■ **EXERCISE DIRECTIONS**:
Write out all the entries word for word and omit any pictures.

■ **DATA**:
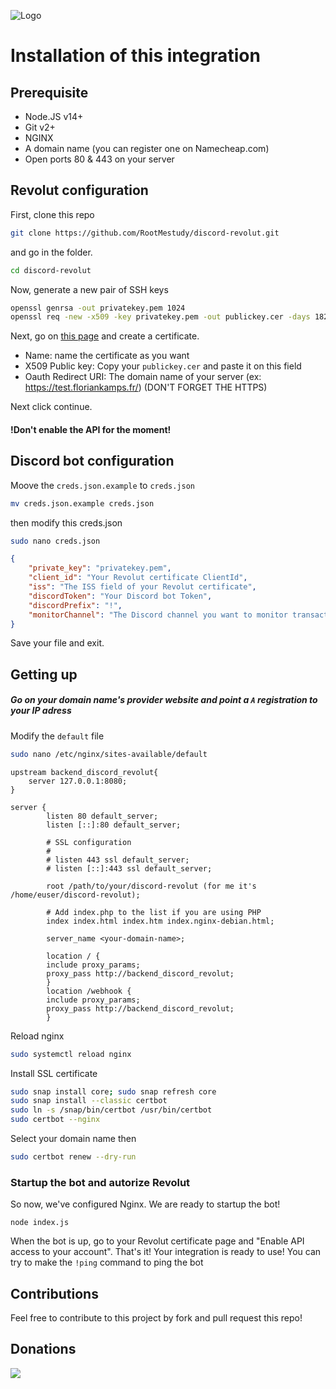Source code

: ![Logo](https://i.imgur.com/r2sBGZM.png)

# Installation of this integration

## Prerequisite
- Node.JS v14+
- Git v2+
- NGINX
- A domain name (you can register one on Namecheap.com)
- Open ports 80 & 443 on your server

## Revolut configuration
First, clone this repo
```sh
git clone https://github.com/RootMestudy/discord-revolut.git
```
and go in the folder.
```sh
cd discord-revolut
```
Now, generate a new pair of SSH keys
```sh
openssl genrsa -out privatekey.pem 1024
openssl req -new -x509 -key privatekey.pem -out publickey.cer -days 1825
```


Next, go on [this page](https://business.revolut.com/settings/api) and create a certificate.

- Name: name the certificate as you want
- X509 Public key: Copy your `publickey.cer` and paste it on this field
- Oauth Redirect URI: The domain name of your server (ex: https://test.floriankamps.fr/) (DON'T FORGET THE HTTPS)

Next click continue.
#### !Don't enable the API for the moment!

## Discord bot configuration
Moove the `creds.json.example` to `creds.json`
```sh
mv creds.json.example creds.json
```
then modify this creds.json
```sh
sudo nano creds.json
```
```json
{
    "private_key": "privatekey.pem",
    "client_id": "Your Revolut certificate ClientId",
    "iss": "The ISS field of your Revolut certificate",
    "discordToken": "Your Discord bot Token",
    "discordPrefix": "!",
    "monitorChannel": "The Discord channel you want to monitor transactions ex: monitor-account",
}
```
Save your file and exit.

## Getting up
##### Go on your domain name's provider website and point a `A` registration to your IP adress

Modify the `default` file
```sh
sudo nano /etc/nginx/sites-available/default
```

```
upstream backend_discord_revolut{
    server 127.0.0.1:8080;
}

server {
        listen 80 default_server;
        listen [::]:80 default_server;

        # SSL configuration
        #
        # listen 443 ssl default_server;
        # listen [::]:443 ssl default_server;

        root /path/to/your/discord-revolut (for me it's /home/euser/discord-revolut);

        # Add index.php to the list if you are using PHP
        index index.html index.htm index.nginx-debian.html;

        server_name <your-domain-name>;

        location / {
        include proxy_params;
        proxy_pass http://backend_discord_revolut;
        }
        location /webhook {
        include proxy_params;
        proxy_pass http://backend_discord_revolut;
        }
```
Reload nginx
```sh
sudo systemctl reload nginx
```
Install SSL certificate
```sh
sudo snap install core; sudo snap refresh core
sudo snap install --classic certbot
sudo ln -s /snap/bin/certbot /usr/bin/certbot
sudo certbot --nginx
```
Select your domain name then
```sh
sudo certbot renew --dry-run
```

### Startup the bot and autorize Revolut

So now, we've configured Nginx. We are ready to startup the bot!
```
node index.js
```

When the bot is up, go to your Revolut certificate page and "Enable API access to your account".
That's it! Your integration is ready to use! You can try to make the `!ping` command to ping the bot

## Contributions

Feel free to contribute to this project by fork and pull request this repo!

## Donations
<a href="https://www.buymeacoffee.com/rootmeih"><img src="https://img.buymeacoffee.com/button-api/?text=Buy me a coffee&emoji=&slug=rootmeih&button_colour=FF5F5F&font_colour=ffffff&font_family=Cookie&outline_colour=000000&coffee_colour=FFDD00"></a>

■ **OUTPUT**:
Source code

: ![Logo](https://i.imgur.com/r2sBGZM.png)

# Installation of this integration

## Prerequisite
- Node.JS v14+
- Git v2+
- NGINX
- A domain name (you can register one on Namecheap.com)
- Open ports 80 & 443 on your server

## Revolut configuration
First, clone this repo
```sh
git clone https://github.com/RootMestudy/discord-revolut.git
```
and go in the folder.
```sh
cd discord-revolut
```
Now, generate a new pair of SSH keys
```sh
openssl genrsa -out privatekey.pem 1024
openssl req -new -x509 -key privatekey.pem -out publickey.cer -days 1825
```


Next, go on [this page](https://business.revolut.com/settings/api) and create a certificate.

- Name: name the certificate as you want
- X509 Public key: Copy your `publickey.cer` and paste it on this field
- Oauth Redirect URI: The domain name of your server (ex: https://test.floriankamps.fr/) (DON'T FORGET THE HTTPS)

Next click continue.
#### !Don't enable the API for the moment!

## Discord bot configuration
Moove the `creds.json.example` to `creds.json`
```sh
mv creds.json.example creds.json
```
then modify this creds.json
```sh
sudo nano creds.json
```
```json
{
    "private_key": "privatekey.pem",
    "client_id": "Your Revolut certificate ClientId",
    "iss": "The ISS field of your Revolut certificate",
    "discordToken": "Your Discord bot Token",
    "discordPrefix": "!",
    "monitorChannel": "The Discord channel you want to monitor transactions ex: monitor-account",
}
```
Save your file and exit.

## Getting up
##### Go on your domain name's provider website and point a `A` registration to your IP adress

Modify the `default` file
```sh
sudo nano /etc/nginx/sites-available/default
```

```
upstream backend_discord_revolut{
    server 127.0.0.1:8080;
}

server {
        listen 80 default_server;
        listen [::]:80 default_server;

        # SSL configuration
        #
        # listen 443 ssl default_server;
        # listen [::]:443 ssl default_server;

        root /path/to/your/discord-revolut (for me it's /home/euser/discord-revolut);

        # Add index.php to the list if you are using PHP
        index index.html index.htm index.nginx-debian.html;

        server_name <your-domain-name>;

        location / {
        include proxy_params;
        proxy_pass http://backend_discord_revolut;
        }
        location /webhook {
        include proxy_params;
        proxy_pass http://backend_discord_revolut;
        }
```
Reload nginx
```sh
sudo systemctl reload nginx
```
Install SSL certificate
```sh
sudo snap install core; sudo snap refresh core
sudo snap install --classic certbot
sudo ln -s /snap/bin/certbot /usr/bin/certbot
sudo certbot --nginx
```
Select your domain name then
```sh
sudo certbot renew --dry-run
```

### Startup the bot and autorize Revolut

So now, we've configured Nginx. We are ready to startup the bot!
```
node index.js
```

When the bot is up, go to your Revolut certificate page and "Enable API access to your account".
That's it! Your integration is ready to use! You can try to make the `!ping` command to ping the bot

## Contributions

Feel free to contribute to this project by fork and pull request this repo!

## Donations
<a href="https://www.buymeacoffee.com/rootmeih"><img src="https://img.buymeacoffee.com/button-api/?text=Buy me a coffee&emoji=&slug=rootmeih&button_colour=FF5F5F&font_colour=ffffff&font_family=Cookie&outline_colour=000000&coffee_colour=FFDD00"></a>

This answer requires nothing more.